**Recorded information:**
· · · · ·

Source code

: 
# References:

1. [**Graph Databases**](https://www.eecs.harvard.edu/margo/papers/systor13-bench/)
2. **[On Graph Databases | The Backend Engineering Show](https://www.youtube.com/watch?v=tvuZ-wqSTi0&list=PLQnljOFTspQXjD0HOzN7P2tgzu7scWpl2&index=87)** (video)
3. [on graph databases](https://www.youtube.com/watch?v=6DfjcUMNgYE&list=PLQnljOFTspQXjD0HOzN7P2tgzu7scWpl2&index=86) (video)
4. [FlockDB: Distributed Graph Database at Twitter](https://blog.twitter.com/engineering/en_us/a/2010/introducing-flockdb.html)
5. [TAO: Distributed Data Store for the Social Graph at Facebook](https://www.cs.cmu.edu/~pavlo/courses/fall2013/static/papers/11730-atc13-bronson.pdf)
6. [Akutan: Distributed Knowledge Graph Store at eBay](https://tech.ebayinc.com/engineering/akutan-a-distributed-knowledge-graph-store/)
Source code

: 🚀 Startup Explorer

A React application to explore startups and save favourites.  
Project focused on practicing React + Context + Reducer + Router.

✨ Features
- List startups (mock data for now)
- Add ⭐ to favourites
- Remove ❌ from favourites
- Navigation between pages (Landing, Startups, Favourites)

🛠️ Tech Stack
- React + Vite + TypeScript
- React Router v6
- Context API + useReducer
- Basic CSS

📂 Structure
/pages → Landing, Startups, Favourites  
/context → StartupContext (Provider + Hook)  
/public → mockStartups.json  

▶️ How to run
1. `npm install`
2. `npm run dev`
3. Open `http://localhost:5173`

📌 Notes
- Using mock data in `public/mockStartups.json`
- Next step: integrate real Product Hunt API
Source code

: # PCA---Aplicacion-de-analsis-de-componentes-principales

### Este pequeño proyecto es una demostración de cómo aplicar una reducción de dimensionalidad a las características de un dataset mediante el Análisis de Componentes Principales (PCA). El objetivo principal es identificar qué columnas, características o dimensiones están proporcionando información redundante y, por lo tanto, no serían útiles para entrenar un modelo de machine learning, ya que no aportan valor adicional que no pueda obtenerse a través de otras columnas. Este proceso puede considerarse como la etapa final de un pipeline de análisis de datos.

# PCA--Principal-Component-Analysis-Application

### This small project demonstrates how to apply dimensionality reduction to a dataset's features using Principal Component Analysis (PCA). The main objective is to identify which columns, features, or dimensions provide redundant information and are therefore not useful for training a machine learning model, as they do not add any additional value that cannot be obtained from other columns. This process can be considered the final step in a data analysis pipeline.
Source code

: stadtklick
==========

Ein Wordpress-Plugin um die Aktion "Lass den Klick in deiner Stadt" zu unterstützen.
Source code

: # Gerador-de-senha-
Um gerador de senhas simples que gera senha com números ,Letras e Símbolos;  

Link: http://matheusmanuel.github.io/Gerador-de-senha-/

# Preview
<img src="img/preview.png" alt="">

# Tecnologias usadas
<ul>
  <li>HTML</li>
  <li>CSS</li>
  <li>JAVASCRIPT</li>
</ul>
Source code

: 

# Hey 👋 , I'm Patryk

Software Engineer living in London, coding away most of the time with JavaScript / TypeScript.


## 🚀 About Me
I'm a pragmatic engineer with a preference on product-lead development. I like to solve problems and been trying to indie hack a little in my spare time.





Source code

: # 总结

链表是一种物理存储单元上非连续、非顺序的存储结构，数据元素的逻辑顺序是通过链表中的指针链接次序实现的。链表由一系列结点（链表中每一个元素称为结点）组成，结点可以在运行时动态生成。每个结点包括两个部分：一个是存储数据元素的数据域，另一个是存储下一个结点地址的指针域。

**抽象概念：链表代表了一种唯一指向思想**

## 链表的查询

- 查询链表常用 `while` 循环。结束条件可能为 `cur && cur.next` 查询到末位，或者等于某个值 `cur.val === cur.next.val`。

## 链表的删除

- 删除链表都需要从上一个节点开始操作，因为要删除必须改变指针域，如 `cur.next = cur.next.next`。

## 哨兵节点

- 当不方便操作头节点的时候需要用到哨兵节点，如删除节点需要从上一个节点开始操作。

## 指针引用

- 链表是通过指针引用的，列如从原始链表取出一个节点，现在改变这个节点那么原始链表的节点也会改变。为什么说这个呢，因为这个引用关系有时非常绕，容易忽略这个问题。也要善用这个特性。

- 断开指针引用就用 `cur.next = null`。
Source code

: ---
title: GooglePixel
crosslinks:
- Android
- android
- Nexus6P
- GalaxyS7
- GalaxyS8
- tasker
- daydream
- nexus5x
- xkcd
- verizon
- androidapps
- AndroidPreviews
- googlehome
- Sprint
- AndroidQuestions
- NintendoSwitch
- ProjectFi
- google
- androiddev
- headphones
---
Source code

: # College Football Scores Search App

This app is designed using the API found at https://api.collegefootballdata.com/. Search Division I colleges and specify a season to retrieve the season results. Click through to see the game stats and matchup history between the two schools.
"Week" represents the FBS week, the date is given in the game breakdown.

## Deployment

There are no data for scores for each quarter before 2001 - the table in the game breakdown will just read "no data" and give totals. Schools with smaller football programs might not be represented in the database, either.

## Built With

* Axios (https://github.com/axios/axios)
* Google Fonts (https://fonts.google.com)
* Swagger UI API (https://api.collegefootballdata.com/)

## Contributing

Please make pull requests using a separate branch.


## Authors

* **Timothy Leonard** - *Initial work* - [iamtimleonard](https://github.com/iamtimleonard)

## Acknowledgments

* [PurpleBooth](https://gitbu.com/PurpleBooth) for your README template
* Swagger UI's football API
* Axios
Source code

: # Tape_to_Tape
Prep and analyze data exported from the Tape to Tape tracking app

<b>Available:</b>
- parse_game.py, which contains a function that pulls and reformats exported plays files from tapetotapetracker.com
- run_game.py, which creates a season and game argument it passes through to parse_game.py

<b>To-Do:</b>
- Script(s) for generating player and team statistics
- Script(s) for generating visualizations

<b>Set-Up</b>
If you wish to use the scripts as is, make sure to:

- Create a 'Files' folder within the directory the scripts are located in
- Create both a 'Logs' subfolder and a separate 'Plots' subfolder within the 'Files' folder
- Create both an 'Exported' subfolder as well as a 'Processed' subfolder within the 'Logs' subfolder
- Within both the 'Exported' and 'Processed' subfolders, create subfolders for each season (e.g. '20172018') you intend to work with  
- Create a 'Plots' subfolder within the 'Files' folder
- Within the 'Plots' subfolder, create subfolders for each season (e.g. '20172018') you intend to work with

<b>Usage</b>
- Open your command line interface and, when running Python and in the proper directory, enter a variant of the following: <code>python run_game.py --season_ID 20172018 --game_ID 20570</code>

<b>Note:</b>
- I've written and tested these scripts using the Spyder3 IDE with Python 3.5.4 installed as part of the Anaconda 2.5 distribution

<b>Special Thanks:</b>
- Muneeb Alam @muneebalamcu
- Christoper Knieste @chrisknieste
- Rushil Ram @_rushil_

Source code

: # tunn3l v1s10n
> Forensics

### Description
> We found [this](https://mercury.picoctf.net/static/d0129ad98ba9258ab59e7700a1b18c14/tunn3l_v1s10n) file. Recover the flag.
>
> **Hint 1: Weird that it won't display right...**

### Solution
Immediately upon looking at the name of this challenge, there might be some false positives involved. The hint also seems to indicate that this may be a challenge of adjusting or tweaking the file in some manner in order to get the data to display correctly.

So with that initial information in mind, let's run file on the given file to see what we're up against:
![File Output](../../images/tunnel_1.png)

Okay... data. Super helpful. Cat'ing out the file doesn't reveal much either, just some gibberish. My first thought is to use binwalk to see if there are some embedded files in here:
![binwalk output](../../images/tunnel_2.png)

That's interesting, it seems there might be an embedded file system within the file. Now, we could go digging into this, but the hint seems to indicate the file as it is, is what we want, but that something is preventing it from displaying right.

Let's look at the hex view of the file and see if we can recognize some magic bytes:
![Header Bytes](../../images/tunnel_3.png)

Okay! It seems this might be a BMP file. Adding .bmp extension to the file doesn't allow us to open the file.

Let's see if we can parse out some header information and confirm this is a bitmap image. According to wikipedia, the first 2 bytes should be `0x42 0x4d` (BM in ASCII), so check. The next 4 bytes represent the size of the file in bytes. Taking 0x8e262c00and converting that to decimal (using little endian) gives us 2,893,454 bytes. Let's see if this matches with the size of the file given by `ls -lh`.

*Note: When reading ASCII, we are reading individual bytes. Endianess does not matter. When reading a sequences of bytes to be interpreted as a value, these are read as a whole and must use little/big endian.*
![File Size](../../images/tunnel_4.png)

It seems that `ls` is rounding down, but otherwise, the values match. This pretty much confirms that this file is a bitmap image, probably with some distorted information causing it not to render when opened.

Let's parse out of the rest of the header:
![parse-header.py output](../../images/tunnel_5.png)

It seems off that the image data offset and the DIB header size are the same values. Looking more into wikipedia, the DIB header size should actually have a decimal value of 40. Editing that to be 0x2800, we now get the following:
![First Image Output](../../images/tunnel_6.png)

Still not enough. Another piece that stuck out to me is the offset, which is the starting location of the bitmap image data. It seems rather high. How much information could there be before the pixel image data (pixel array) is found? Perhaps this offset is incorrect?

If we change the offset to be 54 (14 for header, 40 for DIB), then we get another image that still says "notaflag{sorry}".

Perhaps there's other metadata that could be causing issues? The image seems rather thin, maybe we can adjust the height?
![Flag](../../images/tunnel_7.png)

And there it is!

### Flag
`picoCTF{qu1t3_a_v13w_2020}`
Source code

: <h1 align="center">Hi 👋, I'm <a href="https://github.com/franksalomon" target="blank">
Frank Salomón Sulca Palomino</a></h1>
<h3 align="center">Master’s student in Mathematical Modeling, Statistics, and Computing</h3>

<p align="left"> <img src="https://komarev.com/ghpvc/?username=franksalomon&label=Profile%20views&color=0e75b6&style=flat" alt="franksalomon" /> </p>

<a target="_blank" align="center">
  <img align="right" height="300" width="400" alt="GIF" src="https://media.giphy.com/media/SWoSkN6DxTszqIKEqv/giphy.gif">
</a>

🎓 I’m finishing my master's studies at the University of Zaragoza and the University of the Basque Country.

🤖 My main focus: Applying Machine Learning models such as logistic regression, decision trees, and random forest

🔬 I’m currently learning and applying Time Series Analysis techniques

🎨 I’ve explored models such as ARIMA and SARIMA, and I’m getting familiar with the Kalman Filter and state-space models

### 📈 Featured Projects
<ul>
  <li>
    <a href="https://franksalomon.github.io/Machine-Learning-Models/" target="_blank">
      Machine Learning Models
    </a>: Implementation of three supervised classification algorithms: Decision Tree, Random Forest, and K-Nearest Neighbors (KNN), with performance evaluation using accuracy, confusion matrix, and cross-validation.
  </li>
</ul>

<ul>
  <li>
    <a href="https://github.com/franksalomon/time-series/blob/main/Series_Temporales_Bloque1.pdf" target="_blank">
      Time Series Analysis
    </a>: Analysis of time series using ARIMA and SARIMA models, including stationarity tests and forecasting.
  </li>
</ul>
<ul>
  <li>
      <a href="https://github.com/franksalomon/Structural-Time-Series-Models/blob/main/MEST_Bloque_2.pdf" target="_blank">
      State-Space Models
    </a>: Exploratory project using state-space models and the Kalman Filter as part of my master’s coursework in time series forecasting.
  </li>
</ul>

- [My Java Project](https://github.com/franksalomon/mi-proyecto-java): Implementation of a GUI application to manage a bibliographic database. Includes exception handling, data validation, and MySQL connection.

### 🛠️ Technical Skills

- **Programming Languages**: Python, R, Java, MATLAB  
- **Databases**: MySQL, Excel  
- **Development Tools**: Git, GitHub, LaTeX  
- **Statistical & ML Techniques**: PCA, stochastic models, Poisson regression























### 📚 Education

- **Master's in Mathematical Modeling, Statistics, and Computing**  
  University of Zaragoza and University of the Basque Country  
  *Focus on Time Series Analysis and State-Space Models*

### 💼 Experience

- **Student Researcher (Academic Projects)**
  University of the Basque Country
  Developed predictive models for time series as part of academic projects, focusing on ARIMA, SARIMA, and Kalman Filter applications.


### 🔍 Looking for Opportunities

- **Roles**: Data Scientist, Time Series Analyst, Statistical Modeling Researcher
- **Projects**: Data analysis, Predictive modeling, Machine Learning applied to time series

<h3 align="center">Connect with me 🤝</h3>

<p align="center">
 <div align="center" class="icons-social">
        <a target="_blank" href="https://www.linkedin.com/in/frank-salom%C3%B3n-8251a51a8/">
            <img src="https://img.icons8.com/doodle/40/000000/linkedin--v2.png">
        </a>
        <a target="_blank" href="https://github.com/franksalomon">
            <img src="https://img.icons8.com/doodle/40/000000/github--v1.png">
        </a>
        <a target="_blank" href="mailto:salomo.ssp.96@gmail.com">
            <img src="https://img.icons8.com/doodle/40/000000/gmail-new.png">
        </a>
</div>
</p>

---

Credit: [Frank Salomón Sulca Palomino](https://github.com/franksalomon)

· · · · ·

**What needs to be done:**
What you give back should be only the lines of the records above, starting at the line with "UI API (https://api.collegefootballdata.com/)" and ending at the line with "If you wish", restated word for word.

**Task output:**
* Swagger UI API (https://api.collegefootballdata.com/)

## Contributing

Please make pull requests using a separate branch.


## Authors

* **Timothy Leonard** - *Initial work* - [iamtimleonard](https://github.com/iamtimleonard)

## Acknowledgments

* [PurpleBooth](https://gitbu.com/PurpleBooth) for your README template
* Swagger UI's football API
* Axios
Source code

: # Tape_to_Tape
Prep and analyze data exported from the Tape to Tape tracking app

<b>Available:</b>
- parse_game.py, which contains a function that pulls and reformats exported plays files from tapetotapetracker.com
- run_game.py, which creates a season and game argument it passes through to parse_game.py

<b>To-Do:</b>
- Script(s) for generating player and team statistics
- Script(s) for generating visualizations

<b>Set-Up</b>
If you wish to use the scripts as is, make sure to:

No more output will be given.